TASK BRIEF
In the entries that follow, find the line containing "1. Открыть в" and the line containing "#### 10.7.1 Understanding", then retype exactly the lines from the first through the second, pictures excluded.

-.-.-

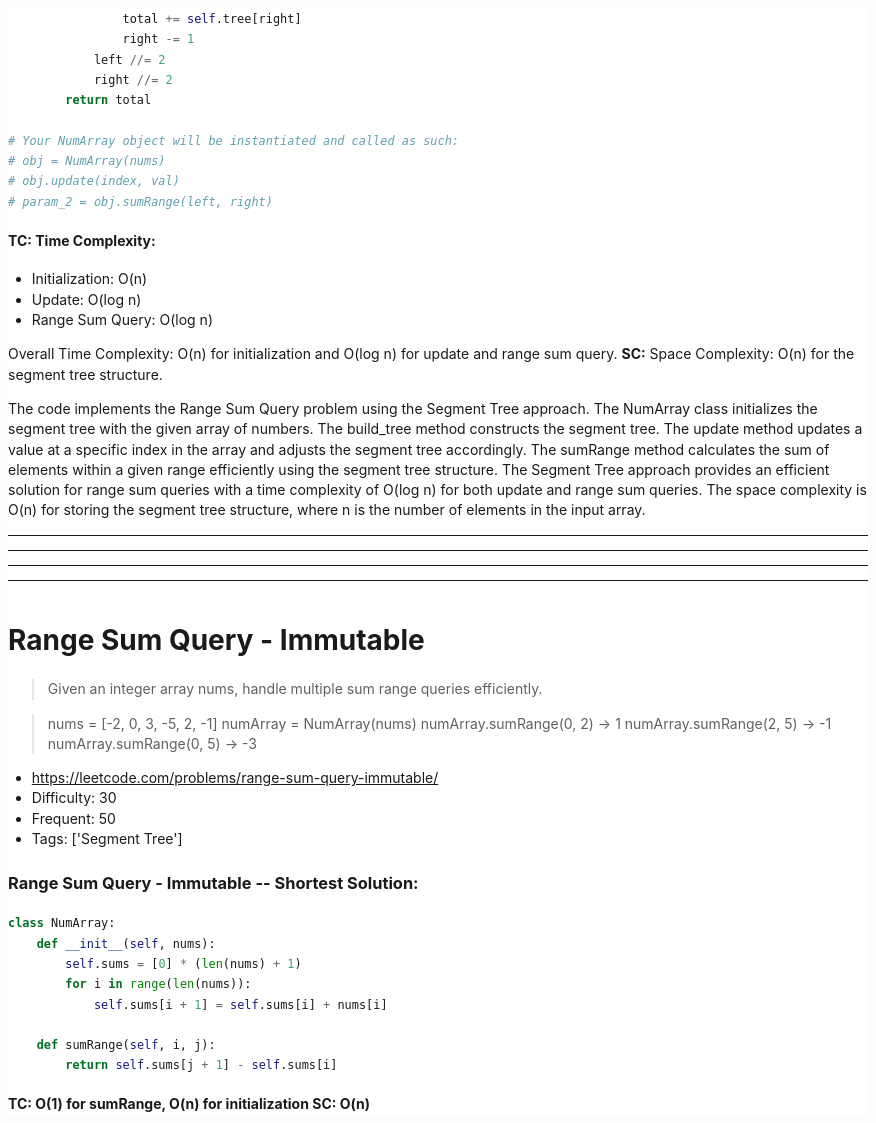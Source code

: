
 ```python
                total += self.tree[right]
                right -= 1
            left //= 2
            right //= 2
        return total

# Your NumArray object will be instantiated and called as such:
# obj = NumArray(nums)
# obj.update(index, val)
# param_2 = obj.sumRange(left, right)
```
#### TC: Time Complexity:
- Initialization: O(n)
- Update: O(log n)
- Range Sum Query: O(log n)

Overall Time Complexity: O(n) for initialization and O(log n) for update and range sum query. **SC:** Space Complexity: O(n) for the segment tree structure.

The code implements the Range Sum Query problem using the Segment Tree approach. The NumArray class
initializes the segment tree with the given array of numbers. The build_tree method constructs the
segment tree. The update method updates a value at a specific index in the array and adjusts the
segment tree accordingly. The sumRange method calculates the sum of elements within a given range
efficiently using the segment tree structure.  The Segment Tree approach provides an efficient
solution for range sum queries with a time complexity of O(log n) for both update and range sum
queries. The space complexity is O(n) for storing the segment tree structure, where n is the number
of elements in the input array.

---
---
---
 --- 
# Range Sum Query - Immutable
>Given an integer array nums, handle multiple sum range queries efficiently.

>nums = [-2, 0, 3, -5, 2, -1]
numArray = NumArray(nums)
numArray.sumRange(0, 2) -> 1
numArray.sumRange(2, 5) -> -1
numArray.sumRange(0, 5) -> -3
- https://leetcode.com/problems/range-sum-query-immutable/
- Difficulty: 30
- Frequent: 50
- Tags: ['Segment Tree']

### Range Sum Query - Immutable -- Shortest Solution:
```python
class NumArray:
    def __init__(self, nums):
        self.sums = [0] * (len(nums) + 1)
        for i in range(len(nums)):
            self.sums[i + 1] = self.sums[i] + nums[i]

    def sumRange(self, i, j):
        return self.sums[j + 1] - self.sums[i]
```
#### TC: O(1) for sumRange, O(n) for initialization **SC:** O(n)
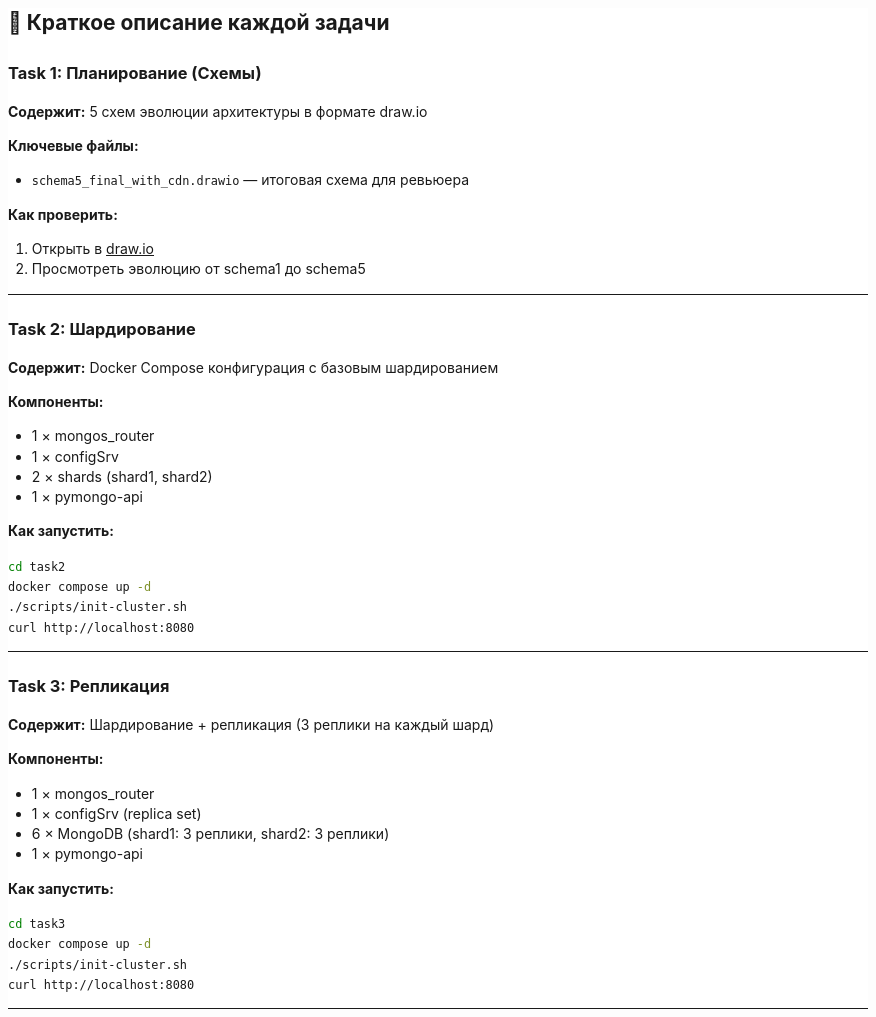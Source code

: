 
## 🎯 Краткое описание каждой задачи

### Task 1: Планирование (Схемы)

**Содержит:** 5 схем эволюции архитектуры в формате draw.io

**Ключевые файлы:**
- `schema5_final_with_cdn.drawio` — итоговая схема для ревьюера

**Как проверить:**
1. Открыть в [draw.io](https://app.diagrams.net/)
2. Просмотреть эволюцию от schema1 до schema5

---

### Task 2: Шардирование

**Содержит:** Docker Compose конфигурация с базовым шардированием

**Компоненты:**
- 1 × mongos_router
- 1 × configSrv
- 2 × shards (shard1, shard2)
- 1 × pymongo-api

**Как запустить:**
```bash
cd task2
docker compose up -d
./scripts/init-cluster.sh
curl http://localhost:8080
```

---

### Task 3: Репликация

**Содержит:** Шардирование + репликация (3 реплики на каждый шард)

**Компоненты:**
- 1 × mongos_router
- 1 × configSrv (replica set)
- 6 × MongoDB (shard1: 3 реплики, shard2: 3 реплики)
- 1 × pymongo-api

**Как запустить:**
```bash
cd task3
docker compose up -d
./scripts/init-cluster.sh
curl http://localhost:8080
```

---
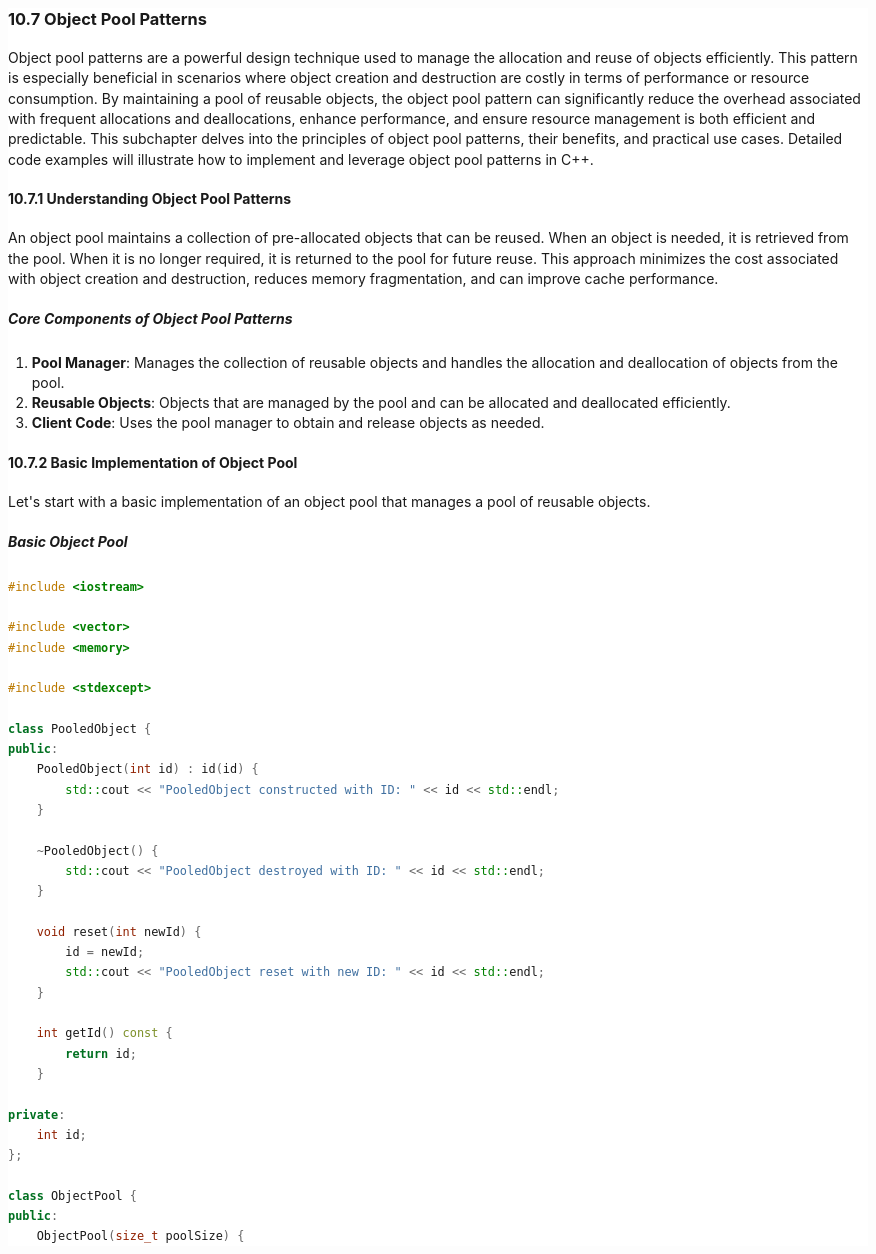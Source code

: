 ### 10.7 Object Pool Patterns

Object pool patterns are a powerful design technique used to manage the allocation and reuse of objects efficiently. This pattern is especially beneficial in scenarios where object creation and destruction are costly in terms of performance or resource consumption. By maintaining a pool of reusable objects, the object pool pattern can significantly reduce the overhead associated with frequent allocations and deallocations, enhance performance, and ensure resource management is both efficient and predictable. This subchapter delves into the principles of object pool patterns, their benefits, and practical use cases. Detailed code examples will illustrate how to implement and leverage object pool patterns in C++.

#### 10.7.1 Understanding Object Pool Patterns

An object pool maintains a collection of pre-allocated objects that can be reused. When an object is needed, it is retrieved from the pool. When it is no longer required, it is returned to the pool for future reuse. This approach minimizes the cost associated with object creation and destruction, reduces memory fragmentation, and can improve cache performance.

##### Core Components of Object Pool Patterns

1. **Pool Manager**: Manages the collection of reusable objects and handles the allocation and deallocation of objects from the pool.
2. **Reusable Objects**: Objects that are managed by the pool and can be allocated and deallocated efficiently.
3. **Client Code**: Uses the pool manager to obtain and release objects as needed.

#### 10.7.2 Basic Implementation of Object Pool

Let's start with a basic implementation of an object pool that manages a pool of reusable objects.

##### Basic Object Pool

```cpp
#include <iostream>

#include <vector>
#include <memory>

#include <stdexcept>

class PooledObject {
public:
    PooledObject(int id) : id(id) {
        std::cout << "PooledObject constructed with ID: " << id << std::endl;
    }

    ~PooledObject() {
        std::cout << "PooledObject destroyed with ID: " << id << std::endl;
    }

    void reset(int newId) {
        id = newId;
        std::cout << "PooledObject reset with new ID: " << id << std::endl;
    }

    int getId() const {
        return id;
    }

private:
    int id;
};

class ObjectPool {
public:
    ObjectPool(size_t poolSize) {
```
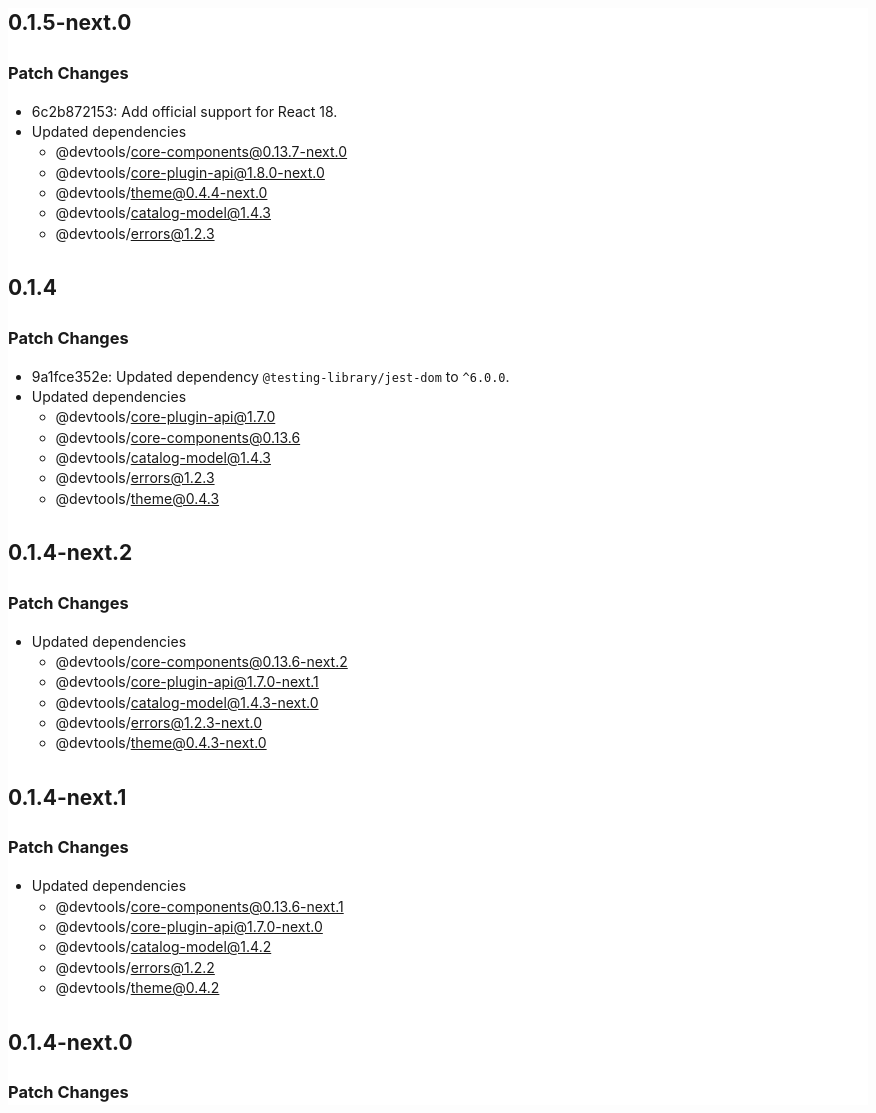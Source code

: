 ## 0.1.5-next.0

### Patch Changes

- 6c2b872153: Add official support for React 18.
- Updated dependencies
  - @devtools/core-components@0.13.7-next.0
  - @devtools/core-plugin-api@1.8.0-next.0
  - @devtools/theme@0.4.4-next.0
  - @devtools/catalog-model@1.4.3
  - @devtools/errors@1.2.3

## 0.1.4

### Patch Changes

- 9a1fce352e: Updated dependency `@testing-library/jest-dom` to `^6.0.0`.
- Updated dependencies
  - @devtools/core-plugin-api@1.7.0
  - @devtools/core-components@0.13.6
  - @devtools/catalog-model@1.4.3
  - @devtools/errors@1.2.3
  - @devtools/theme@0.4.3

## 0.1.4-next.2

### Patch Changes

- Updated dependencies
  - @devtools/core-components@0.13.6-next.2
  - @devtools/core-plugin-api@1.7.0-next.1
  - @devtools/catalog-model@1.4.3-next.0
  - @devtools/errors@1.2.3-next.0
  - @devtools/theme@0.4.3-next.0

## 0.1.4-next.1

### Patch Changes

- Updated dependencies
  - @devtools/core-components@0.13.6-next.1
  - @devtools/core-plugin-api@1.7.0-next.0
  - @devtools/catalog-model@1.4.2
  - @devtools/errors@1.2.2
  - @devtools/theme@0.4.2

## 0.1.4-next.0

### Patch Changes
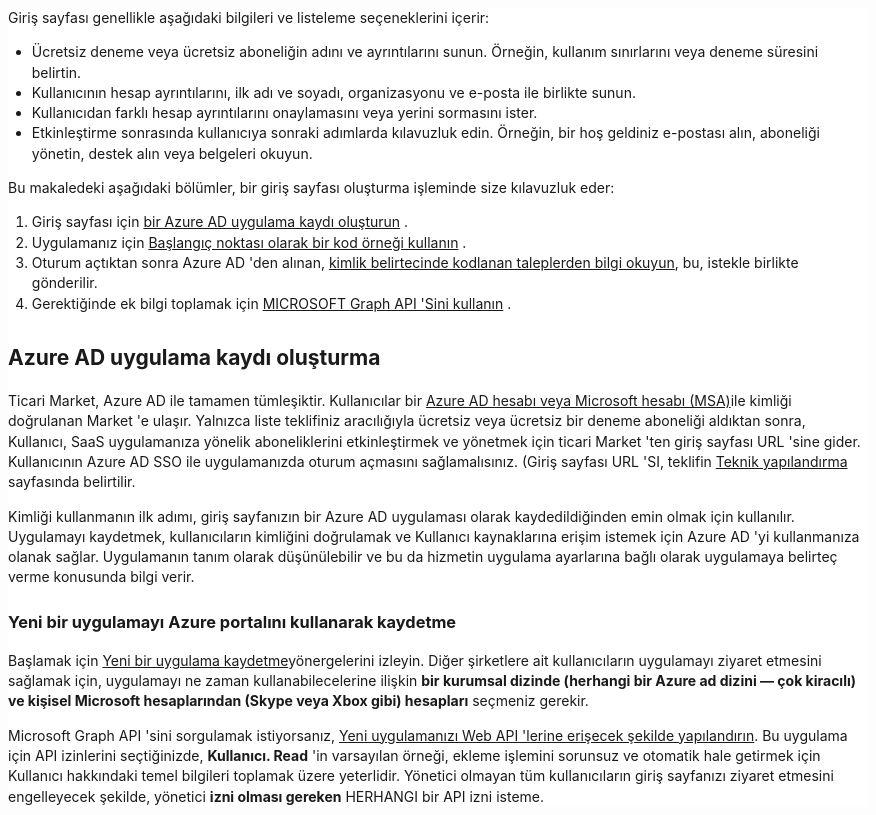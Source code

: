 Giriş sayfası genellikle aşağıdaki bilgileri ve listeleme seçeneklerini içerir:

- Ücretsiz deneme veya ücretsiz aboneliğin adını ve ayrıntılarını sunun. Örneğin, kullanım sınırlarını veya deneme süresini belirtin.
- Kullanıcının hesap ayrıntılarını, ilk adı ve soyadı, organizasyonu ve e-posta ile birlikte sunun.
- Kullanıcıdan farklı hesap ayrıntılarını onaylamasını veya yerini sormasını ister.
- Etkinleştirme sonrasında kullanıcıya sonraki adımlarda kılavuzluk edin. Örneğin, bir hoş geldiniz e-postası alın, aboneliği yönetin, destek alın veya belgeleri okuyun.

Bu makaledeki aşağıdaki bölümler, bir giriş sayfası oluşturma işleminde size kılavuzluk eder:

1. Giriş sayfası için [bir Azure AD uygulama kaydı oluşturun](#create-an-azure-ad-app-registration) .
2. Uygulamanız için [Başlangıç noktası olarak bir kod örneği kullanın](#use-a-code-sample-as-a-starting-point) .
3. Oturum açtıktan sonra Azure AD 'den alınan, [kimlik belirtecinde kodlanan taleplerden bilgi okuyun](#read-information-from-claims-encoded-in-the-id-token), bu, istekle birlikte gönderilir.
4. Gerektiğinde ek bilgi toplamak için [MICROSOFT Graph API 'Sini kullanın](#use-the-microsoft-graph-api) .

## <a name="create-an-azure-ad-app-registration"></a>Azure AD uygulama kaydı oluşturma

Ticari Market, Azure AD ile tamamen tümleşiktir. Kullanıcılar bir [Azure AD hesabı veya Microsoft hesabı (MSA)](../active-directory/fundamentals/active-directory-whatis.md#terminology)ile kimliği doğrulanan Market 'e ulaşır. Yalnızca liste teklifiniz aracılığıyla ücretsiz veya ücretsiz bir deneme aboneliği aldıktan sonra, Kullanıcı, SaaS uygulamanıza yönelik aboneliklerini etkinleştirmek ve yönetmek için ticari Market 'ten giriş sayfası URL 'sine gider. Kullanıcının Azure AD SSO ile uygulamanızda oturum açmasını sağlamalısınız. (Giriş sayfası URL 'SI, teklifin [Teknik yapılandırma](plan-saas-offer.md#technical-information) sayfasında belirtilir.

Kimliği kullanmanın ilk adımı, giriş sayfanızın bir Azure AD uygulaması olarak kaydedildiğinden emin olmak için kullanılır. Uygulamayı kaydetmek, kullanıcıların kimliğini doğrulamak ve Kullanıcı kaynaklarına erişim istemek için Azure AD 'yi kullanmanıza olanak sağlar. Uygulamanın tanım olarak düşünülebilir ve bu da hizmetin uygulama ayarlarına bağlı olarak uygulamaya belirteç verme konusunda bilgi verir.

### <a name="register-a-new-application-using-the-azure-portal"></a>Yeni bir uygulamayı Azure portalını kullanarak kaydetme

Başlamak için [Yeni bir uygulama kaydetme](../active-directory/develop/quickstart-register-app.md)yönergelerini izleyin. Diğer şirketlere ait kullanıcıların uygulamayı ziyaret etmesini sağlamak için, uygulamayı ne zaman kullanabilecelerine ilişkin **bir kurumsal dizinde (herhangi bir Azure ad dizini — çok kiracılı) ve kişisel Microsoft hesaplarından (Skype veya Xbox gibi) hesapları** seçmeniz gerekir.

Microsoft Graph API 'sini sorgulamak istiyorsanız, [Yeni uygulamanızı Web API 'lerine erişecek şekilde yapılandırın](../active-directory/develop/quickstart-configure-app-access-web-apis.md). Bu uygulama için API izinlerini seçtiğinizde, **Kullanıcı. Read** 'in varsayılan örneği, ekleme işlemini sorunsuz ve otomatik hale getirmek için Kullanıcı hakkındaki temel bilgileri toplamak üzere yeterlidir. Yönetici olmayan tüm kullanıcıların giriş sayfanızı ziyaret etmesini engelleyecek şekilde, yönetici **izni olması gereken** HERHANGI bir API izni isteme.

-.-.-

WRITTEN ANSWER
1. Открыть в [draw.io](https://app.diagrams.net/)
2. Просмотреть эволюцию от schema1 до schema5

---

### Task 2: Шардирование

**Содержит:** Docker Compose конфигурация с базовым шардированием

**Компоненты:**
- 1 × mongos_router
- 1 × configSrv
- 2 × shards (shard1, shard2)
- 1 × pymongo-api

**Как запустить:**
```bash
cd task2
docker compose up -d
./scripts/init-cluster.sh
curl http://localhost:8080
```

---

### Task 3: Репликация

**Содержит:** Шардирование + репликация (3 реплики на каждый шард)

**Компоненты:**
- 1 × mongos_router
- 1 × configSrv (replica set)
- 6 × MongoDB (shard1: 3 реплики, shard2: 3 реплики)
- 1 × pymongo-api

**Как запустить:**
```bash
cd task3
docker compose up -d
./scripts/init-cluster.sh
curl http://localhost:8080
```

---
Source code

: ### 10.7 Object Pool Patterns

Object pool patterns are a powerful design technique used to manage the allocation and reuse of objects efficiently. This pattern is especially beneficial in scenarios where object creation and destruction are costly in terms of performance or resource consumption. By maintaining a pool of reusable objects, the object pool pattern can significantly reduce the overhead associated with frequent allocations and deallocations, enhance performance, and ensure resource management is both efficient and predictable. This subchapter delves into the principles of object pool patterns, their benefits, and practical use cases. Detailed code examples will illustrate how to implement and leverage object pool patterns in C++.

#### 10.7.1 Understanding Object Pool Patterns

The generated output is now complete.